Quem não souber dançar pode sempre aprender. Todas as quartas‑feiras há aulas com a professora e bailarina Giselle Anguizola, acompanhada pela banda The New Orleans Swinging Gypsies. Entre as duas e as seis da tarde. New Orleans é um postal, mas ainda tem vida lá dentro. Neste caso no número 514 da Frenchmen Street.

New Orleans está longe de ser uma grande metrópole. É uma cidade com uma dimensão familiar, ideal para explorar a pé. Ou de elétrico. quando os dias são mais quentes e há menos chuva.

Bourbon Street vs. Frenchmen Street

«As pessoas de cá não vão para Bourbon Street, só os turistas. Nós quando queremos ouvir boa música, bom jazz, vimos para a Frenchmen Street», sussurra‑me um rapaz da terra, num bar uma porta à frente. «Na Bourbon ouves a música que poderias ouvir em qualquer outra cidade. Em Nova Iorque, em Barcelona ou no teu país. Não vale a pena lá ir.» Vale a pena lá ir, é claro. O verdadeiro viajante (seja lá o que isso for) tem tendência a fugir das armadilhas turísticas, mas neste caso não é obrigatório escolher uma rua em função da outra. São complementares. Só passando e passeando por uma se percebe o porquê de a outra continuar a fazer gala da sua autenticidade.
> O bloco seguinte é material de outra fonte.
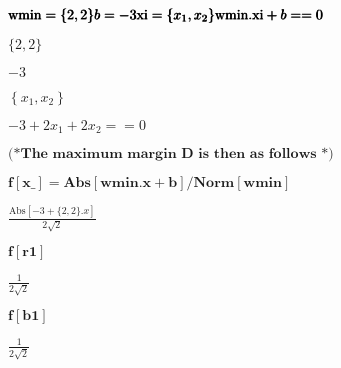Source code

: \documentclass{article}
\begin{document}
\begin{doublespace}
\noindent\(\pmb{\text{wmin} = \{2,2\}}\\
\pmb{b=-3}\\
\pmb{\text{xi}=\left\{x_1,x_2\right\}}\\
\pmb{\text{wmin}.\text{xi} + b ==0}\)
\end{doublespace}

\begin{doublespace}
\noindent\(\{2,2\}\)
\end{doublespace}

\begin{doublespace}
\noindent\(-3\)
\end{doublespace}

\begin{doublespace}
\noindent\(\left\{x_1,x_2\right\}\)
\end{doublespace}

\begin{doublespace}
\noindent\(-3+2 x_1+2 x_2==0\)
\end{doublespace}

\begin{doublespace}
\noindent\(\pmb{\text{(*The maximum margin D is then as follows *)}}\)
\end{doublespace}

\begin{doublespace}
\noindent\(\pmb{f[\text{x$\_$}]=\text{Abs}[\text{wmin}.x+b]/\text{Norm}[\text{wmin}]}\)
\end{doublespace}

\begin{doublespace}
\noindent\(\frac{\text{Abs}[-3+\{2,2\}.x]}{2 \sqrt{2}}\)
\end{doublespace}

\begin{doublespace}
\noindent\(\pmb{f[\text{r1}]}\)
\end{doublespace}

\begin{doublespace}
\noindent\(\frac{1}{2 \sqrt{2}}\)
\end{doublespace}

\begin{doublespace}
\noindent\(\pmb{f[\text{b1}]}\)
\end{doublespace}

\begin{doublespace}
\noindent\(\frac{1}{2 \sqrt{2}}\)
\end{doublespace}
\end{document}

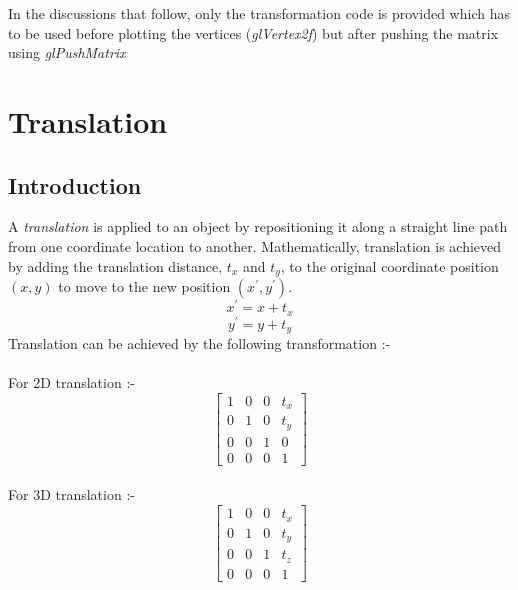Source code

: \documentclass[a4paper,12pt,titlepage,twosided]{article}
\begin{document}
	In the discussions that follow, only the transformation code is provided which has to be used before plotting the vertices (\emph{glVertex2f}) but after pushing the matrix using \emph{glPushMatrix}

\pagebreak
\section{Translation}
	\subsection{Introduction}
	A \emph{translation} is applied to an object by repositioning it along a straight line path from one coordinate location to another. Mathematically, translation is achieved by adding the translation distance, $t_x$ and $t_y$, to the original coordinate position $(x,y)$ to move to the new position $(x^{'},y^{'})$.
	\begin{equation*}
		x^{'} = x + t_x
	\end{equation*}
	\begin{equation*}
		y^{'} = y + t_y
	\end{equation*}
	Translation can be achieved by the following transformation :-\\
	\\
	For 2D translation :-
	\begin {equation*}
		\begin{bmatrix}
			1 & 0 & 0 & t_x \\
			0 & 1 & 0 & t_y \\
			0 & 0 & 1 & 0 \\
			0 & 0 & 0 & 1
		\end{bmatrix}
	\end{equation*}
	\\
	For 3D translation :-
	\begin {equation}
		\begin{bmatrix}
			1 & 0 & 0 & t_x \\
			0 & 1 & 0 & t_y \\
			0 & 0 & 1 & t_z \\
			0 & 0 & 0 & 1
			\label{translation_eq}
		\end{bmatrix}
	\end{equation}
		
\end{document}
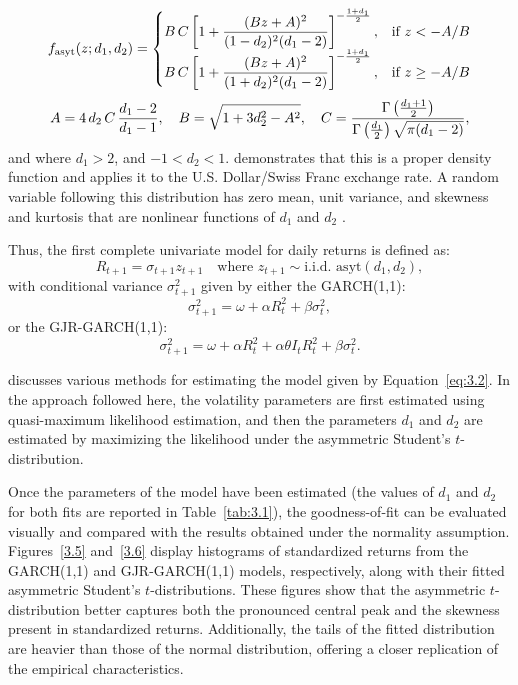 \begin{equation}
f_{\text{asyt}}(z; d_1, d_2) =
\begin{cases}
B \thinspace C \left[ 1 + \dfrac{(Bz + A)^2}{(1 - d_2)^2 (d_1 - 2)} \right]^{-\frac{1 + d_1}{2}}, & \text{if } z < -A/B \\
B \thinspace C \left[ 1 + \dfrac{(Bz + A)^2}{(1 + d_2)^2 (d_1 - 2)} \right]^{-\frac{1 + d_1}{2}}, & \text{if } z \geq -A/B
\end{cases}
\label{eq:3.1}
\end{equation}
\noindent{}
\[
A = 4\thinspace d_2\thinspace C  \thinspace  \dfrac{d_1 - 2}{d_1 - 1}, \quad
B = \sqrt{1 + 3d_2^2 - A^2}, \quad
C = \dfrac{\Gamma\left( \frac{d_1 + 1}{2} \right)}{\Gamma\left( \frac{d_1}{2} \right) \sqrt{\pi (d_1 - 2)}},
\]
and where $d_{1} > 2$, and $-1 < d_{2} < 1$.  demonstrates that this is a proper density function and applies it to the U.S. Dollar/Swiss Franc exchange rate. A random variable following this distribution has zero mean, unit variance, and skewness and kurtosis that are nonlinear functions of $d_1$ and $d_2$ \cite{Christoffersen2012}. 

Thus, the first complete univariate model for daily returns is defined as:
\begin{equation}
    R_{t+1}=\sigma_{t+1}z_{t+1} \quad \text{where } z_{t+1} \sim \text{i.i.d. asyt}(d_1,d_2),
    \label{eq:3.2}
\end{equation}
with conditional variance $\sigma^2_{t+1}$ given by either the GARCH(1,1):
\begin{equation}
   \sigma^2_{t+1} = \omega + \alpha R^2_t + \beta \sigma^2_t,
    \label{eq:3.3}
\end{equation}
or the GJR-GARCH(1,1):
\begin{equation}
  \sigma^2_{t+1} = \omega + \alpha R^2_t + \alpha \theta I_t R^2_t + \beta \sigma^2_t.
    \label{eq:3.4}
\end{equation}

 discusses various methods for estimating the model given by Equation~\eqref{eq:3.2}. In the approach followed here, the volatility parameters are first estimated using quasi-maximum likelihood estimation, and then the parameters $d_1$ and $d_2$ are estimated by maximizing the likelihood under the asymmetric Student’s $t$-distribution.

Once the parameters of the model have been estimated (the values of $d_1$ and $d_2$ for both fits are reported in Table~\ref{tab:3.1}), the goodness-of-fit can be evaluated visually and compared with the results obtained under the normality assumption. Figures~\ref{3.5} and~\ref{3.6} display histograms of standardized returns from the GARCH(1,1) and GJR-GARCH(1,1) models, respectively, along with their fitted asymmetric Student’s $t$-distributions. These figures show that the asymmetric $t$-distribution better captures both the pronounced central peak and the skewness present in standardized returns. Additionally, the tails of the fitted distribution are heavier than those of the normal distribution, offering a closer replication of the empirical characteristics.

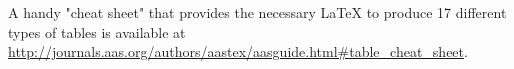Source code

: \documentclass[preprint2]{aastex63}
\begin{document}

A handy "cheat sheet" that provides the necessary LaTeX to produce 17 
different types of tables is available at \url{http://journals.aas.org/authors/aastex/aasguide.html#table_cheat_sheet}.
\end{document}
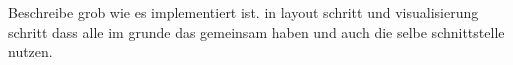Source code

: Beschreibe grob wie es implementiert ist.
in layout schritt 
und visualisierung schritt
dass alle im grunde das gemeinsam haben und auch die selbe schnittstelle nutzen.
A Bourbon Street é o coração do French Quarter. O Quarteirão Francês é o coração da cidade. Há quem venha a New Orleans e se fique por aqui, como se New Orleans fosse só isto. Não é, mas poderia ser, afinal parece conter tudo aquilo que nos remete para o imaginário que desde sempre vimos nas TV e no cinema. A herança e a arquitetura de inspiração francesa, espanhola, crioula e caribenha; as varandas de ferro forjado; as carroças puxadas a cavalos; as galerias de arte; os cafés literários; os café fashion; os cafés à grande e à americana; as fanfarras que aparecem em qualquer canto, a qualquer hora, às vezes com dezenas de elementos, a tocar saxofone e trompete como se não houvesse amanhã. Como se não houvesse noite.

Há noite, sim, todos os dias. Na Bourbon Street, pois claro. É uma espécie dos lisboetas Bairro Alto e Cais do Sodré ao cubo. Música ao vivo porta sim porta sim, muito álcool, muitos jovens, inúmeras famílias a passear com os filhos de mãos dadas. Foliões nas varandas dos bares a lançar confetti e serpentinas, como se fosse Carnaval. Todas as noites é Carnaval, se bem que o Mardi Gras, o famoso Mardi Gras, imagem maior da cidade, só tenha lugar a 28 de fevereiro.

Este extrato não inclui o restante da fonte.